Re: TSearch2: find a QUERY that does match a single document

From
"Dmitry Koterov"
Date:
explain analyze
select * from test.test_tsq
where to_tsvector('400000x400000') @@ q

why do you need tsvector @@ q ? Much better to use  tsquery = tsquery

test=# explain analyze select * from test_tsq where q = '400000x400000'::tsque>
                                               QUERY PLAN
-----------------------------------------------------------------------------------------------------------
 Seq Scan on test_tsq  (cost=0.00..16667.01 rows=1 width=38) (actual time=129.208..341.111 rows=1 loops=1)
  Filter: (q = '''400000x400000'''::tsquery)
 Total runtime: 341.134 ms
(3 rows)
M-mmm... Seems your understood me incorrectly.

I have to find NOT queries which are exactly equal to another query, BUT queries which MATCH the GIVEN document. '400000x400000' was a sample only, in real cases it will be 1-2K document.

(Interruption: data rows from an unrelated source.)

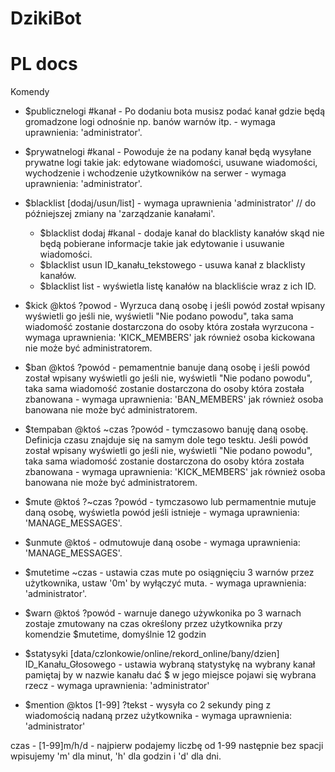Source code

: # DzikiBot

# PL docs

Komendy
  - $publicznelogi #kanał - Po dodaniu bota musisz podać kanał gdzie będą gromadzone logi odnośnie np. banów warnów itp. - wymaga uprawnienia: 'administrator'.
  
  - $prywatnelogi #kanal - Powoduje że na podany kanał będą wysyłane prywatne logi takie jak: edytowane wiadomości, usuwane wiadomości, wychodzenie i wchodzenie użytkowników na serwer - wymaga uprawnienia: 'administrator'.
  - $blacklist [dodaj/usun/list] - wymaga uprawnienia 'administrator' // do późniejszej zmiany na 'zarządzanie kanałami'.
    * $blacklist dodaj #kanal - dodaje kanał do blacklisty kanałów skąd nie będą pobierane informacje takie jak edytowanie i usuwanie wiadomości.
    * $blacklist usun ID_kanału_tekstowego - usuwa kanał z blacklisty kanałów.
    * $blacklist list - wyświetla listę kanałów na blackliście wraz z ich ID.
  - $kick @ktoś ?powod - Wyrzuca daną osobę i jeśli powód został wpisany wyświetli go jeśli nie, wyświetli "Nie podano powodu", taka sama wiadomość zostanie dostarczona do osoby która została wyrzucona - wymaga uprawnienia: 'KICK_MEMBERS' jak również osoba kickowana nie może być administratorem.
  - $ban @ktoś ?powód - pemamentnie banuje daną osobę i jeśli powód został wpisany wyświetli go jeśli nie, wyświetli "Nie podano powodu", taka sama wiadomość zostanie dostarczona do osoby która została zbanowana - wymaga uprawnienia: 'BAN_MEMBERS' jak również osoba banowana nie może być administratorem.
  - $tempaban @ktoś ~czas ?powód - tymczasowo banuję daną osobę. Definicja czasu znajduje się na samym dole tego tesktu. Jeśli powód został wpisany wyświetli go jeśli nie, wyświetli "Nie podano powodu", taka sama wiadomość zostanie dostarczona do osoby która została zbanowana - wymaga uprawnienia: 'KICK_MEMBERS' jak również osoba banowana nie może być administratorem.
  - $mute @ktoś ?~czas ?powód - tymczasowo lub permamentnie mutuje daną osobę, wyświetla powód jeśli istnieje - wymaga uprawnienia: 'MANAGE_MESSAGES'.
  - $unmute @ktoś - odmutowuje daną osobe - wymaga uprawnienia: 'MANAGE_MESSAGES'.
  - $mutetime ~czas - ustawia czas mute po osiągnięciu 3 warnów przez użytkownika, ustaw '0m' by wyłączyć muta. - wymaga uprawnienia: 'administrator'.
  - $warn @ktoś ?powód - warnuje danego używkonika po 3 warnach zostaje zmutowany na czas określony przez użytkownika przy komendzie $mutetime, domyślnie 12 godzin
  - $statysyki [data/czlonkowie/online/rekord_online/bany/dzien] ID_Kanału_Głosowego - ustawia wybraną statystykę na wybrany kanał pamiętaj by w nazwie kanału dać $ w jego miejsce pojawi się wybrana rzecz - wymaga uprawnienia: 'administrator'
  - $mention @ktos [1-99] ?tekst - wysyła co 2 sekundy ping z wiadomością nadaną przez użytkownika - wymaga uprawnienia: 'administrator'
  
  
czas - [1-99]m/h/d - najpierw podajemy liczbę od 1-99 następnie bez spacji wpisujemy 'm' dla minut, 'h' dla godzin i 'd' dla dni.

Here is a more realistic sample:

explain analyze
select * from test.test_tsq
where to_tsvector('
  Here is a real document text. It may be long, 1-2K.
  In this sample it contains a lexem "400000x400000", so there is a tsquery
  in test_tsq.q which matches this document. I need to find all such queries fast.
  Of course, in real cases the document text is unpredictable.
') @@ q

 
QUERY PLAN
Seq Scan on test_tsq  (cost=0.00..17477.01 rows=800 width=36) (actual
time=68.698..181.458 rows=1 loops=1)
 Filter: ('''400000x400000'':1'::tsvector @@ q)
Total runtime: 181.484 ms

'800' is the number of estimated rows, which is not good, since you got only 1 row.
Why 800? The table contains 800000 rows, and seqscan is used. Does it scan the whole table or not? If yes, possibly there is a bug in explain output? (No mater if I create GIST index on test_tsq.q or not, the number of rows is still 800, so it seems to me that GIST index is not used at all.)